--- HOW TO COMPLETE THIS TASK ---
Search the records below for the word "again". Pull out each line that has it.

[Opening EXTRACTED INFORMATION section]

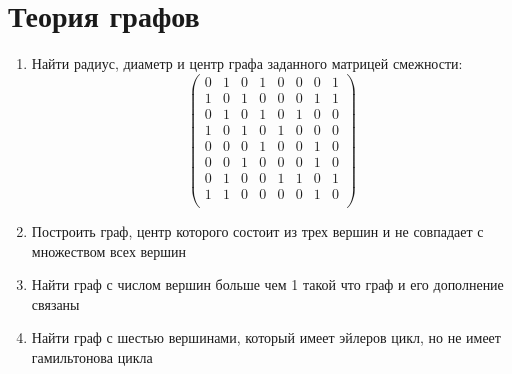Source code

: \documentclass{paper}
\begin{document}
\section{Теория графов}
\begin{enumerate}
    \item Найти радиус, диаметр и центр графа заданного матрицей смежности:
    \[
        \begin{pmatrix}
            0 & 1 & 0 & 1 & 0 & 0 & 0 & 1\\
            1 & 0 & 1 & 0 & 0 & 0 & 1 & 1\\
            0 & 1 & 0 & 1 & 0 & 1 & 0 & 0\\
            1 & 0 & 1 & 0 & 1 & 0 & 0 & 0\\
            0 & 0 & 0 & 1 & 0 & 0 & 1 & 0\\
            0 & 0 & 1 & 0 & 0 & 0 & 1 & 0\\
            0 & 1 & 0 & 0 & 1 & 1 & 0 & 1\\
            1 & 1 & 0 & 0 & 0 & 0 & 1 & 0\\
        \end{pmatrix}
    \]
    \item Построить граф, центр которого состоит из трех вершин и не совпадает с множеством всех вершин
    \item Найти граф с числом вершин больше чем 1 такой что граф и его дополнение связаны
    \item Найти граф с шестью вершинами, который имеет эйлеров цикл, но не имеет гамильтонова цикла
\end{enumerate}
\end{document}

[Closing EXTRACTED INFORMATION section]
[Opening EXTRACTED INFORMATION section]

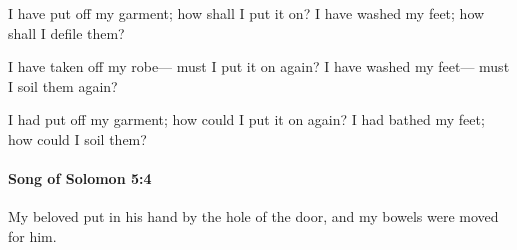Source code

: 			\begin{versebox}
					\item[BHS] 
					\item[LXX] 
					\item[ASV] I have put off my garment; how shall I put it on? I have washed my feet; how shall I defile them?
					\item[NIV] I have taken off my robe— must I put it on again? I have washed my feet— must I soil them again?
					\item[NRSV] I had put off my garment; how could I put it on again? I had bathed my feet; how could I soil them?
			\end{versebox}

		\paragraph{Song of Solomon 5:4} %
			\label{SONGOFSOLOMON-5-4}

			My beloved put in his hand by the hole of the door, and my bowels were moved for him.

[Closing EXTRACTED INFORMATION section]

--- TASK RESPONSE ---
					\item[NIV] I have taken off my robe— must I put it on again? I have washed my feet— must I soil them again?
					\item[NRSV] I had put off my garment; how could I put it on again? I had bathed my feet; how could I soil them?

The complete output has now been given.